Methods: Ninety-two patients who underwent mitral valve replacement and received Carpentier-Edwards stented bioprosthesis (Edwards Lifesciences, LLC, Irvine Calif) were enrolled. Hemodynamic performances were evaluated at discharge, and the incidence of in vivo patient-prosthesis mismatch (indexed effective orifice area < or =1.2 cm2/m2) was evaluated. Correlation between in vivo patient-prosthesis mismatch and predicted patient-prosthesis mismatch, based on previously published in vitro hemodynamic parameters, was also investigated.
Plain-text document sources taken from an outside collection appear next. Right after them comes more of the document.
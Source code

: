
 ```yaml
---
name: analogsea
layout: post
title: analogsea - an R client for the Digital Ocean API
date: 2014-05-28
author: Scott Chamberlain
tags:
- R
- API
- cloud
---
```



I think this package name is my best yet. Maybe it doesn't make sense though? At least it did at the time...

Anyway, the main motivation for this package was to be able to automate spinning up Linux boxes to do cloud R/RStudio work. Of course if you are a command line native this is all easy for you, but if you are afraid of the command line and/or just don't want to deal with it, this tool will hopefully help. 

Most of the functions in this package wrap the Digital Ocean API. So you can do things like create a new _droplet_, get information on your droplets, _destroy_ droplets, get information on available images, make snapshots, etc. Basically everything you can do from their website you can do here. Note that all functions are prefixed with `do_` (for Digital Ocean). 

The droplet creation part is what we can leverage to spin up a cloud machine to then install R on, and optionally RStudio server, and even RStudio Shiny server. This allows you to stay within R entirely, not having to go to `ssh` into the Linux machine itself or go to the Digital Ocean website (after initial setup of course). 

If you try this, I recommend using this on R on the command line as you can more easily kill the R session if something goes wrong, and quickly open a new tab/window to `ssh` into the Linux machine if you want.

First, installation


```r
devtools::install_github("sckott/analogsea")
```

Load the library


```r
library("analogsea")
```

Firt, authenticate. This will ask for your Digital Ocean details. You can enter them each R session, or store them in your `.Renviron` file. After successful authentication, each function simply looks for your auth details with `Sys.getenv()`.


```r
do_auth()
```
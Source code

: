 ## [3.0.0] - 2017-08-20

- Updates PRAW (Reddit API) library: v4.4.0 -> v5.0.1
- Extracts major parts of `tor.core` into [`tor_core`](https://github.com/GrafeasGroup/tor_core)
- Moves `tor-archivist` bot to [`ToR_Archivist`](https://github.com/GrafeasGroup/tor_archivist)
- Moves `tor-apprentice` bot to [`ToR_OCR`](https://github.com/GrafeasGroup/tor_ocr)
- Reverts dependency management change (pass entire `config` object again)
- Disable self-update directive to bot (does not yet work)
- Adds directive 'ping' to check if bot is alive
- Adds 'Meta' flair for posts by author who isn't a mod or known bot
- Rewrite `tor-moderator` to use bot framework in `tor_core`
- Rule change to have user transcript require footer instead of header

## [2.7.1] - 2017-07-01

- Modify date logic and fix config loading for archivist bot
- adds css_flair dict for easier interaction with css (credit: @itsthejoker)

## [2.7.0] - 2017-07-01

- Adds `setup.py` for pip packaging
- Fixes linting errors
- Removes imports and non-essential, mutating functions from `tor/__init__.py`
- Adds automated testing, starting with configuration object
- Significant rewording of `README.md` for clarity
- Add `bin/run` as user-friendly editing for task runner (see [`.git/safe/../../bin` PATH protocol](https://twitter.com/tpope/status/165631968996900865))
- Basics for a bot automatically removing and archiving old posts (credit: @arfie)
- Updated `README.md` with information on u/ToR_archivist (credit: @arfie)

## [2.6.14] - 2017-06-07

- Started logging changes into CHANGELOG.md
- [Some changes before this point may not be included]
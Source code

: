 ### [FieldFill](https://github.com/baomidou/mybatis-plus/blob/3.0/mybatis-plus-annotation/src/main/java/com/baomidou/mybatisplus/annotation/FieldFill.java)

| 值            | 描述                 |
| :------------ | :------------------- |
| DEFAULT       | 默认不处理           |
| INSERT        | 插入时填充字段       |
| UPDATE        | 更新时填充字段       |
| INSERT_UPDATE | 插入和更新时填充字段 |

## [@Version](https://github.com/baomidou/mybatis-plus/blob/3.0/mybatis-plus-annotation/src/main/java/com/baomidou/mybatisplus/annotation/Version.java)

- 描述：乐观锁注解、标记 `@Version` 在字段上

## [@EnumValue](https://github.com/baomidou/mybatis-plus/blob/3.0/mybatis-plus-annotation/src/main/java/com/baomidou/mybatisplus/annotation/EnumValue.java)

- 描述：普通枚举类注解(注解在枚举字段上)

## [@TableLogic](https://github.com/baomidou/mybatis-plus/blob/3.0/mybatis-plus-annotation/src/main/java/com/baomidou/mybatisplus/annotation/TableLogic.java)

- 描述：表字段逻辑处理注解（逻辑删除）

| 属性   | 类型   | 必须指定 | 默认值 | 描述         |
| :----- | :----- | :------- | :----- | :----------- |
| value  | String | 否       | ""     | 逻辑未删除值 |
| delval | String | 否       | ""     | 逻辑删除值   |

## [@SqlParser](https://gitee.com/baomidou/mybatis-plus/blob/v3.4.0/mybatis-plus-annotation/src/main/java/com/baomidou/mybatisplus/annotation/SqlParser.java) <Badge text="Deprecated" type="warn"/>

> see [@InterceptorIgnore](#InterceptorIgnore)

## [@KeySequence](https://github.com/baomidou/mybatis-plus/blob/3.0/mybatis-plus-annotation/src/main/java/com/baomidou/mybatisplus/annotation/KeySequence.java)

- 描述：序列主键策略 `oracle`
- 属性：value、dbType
Results: Five patients died within 30 days of the operation (5.4% mortality). Mean prosthesis size was 29.8 +/- 2. Mean postoperative effective orifice area and indexed effective orifice area (2.5 +/- 0.8 cm2 and 1.5 +/- 0.4 cm2/m2, respectively) compared favorably with those predicted in vitro (2.2 +/- 0.7 cm2 and 1.3 +/- 0.5 cm2/m2, respectively). In the subgroup of patients receiving prosthesis size of 27 or smaller, the difference reached statistical significance (2.47 +/- 0.83 and 1.61 +/- 0.7 for postoperative and predicted effective orifice areas, respectively; P < .001). Postoperative patient-prosthesis mismatch was recorded in 8 patients (8.6%), comparing favorably with the predicted patient-prosthesis mismatch (39% for overall population and 80% for patients receiving prosthesis size < or = 27). No significant correlation between size of prosthesis and early hemodynamic and clinical outcomes was shown.
Conclusions: In our study, stented mitral bioprostheses showed satisfactory postoperative hemodynamic performance, even in smaller prosthesis sizes (< or =27 mm). Risk of in vivo postoperative patient-prosthesis mismatch seems to be less relevant than preoperative risk prediction based on in vitro data. Further studies are needed to evaluate the potential clinical impact of mitral patient-prosthesis mismatch.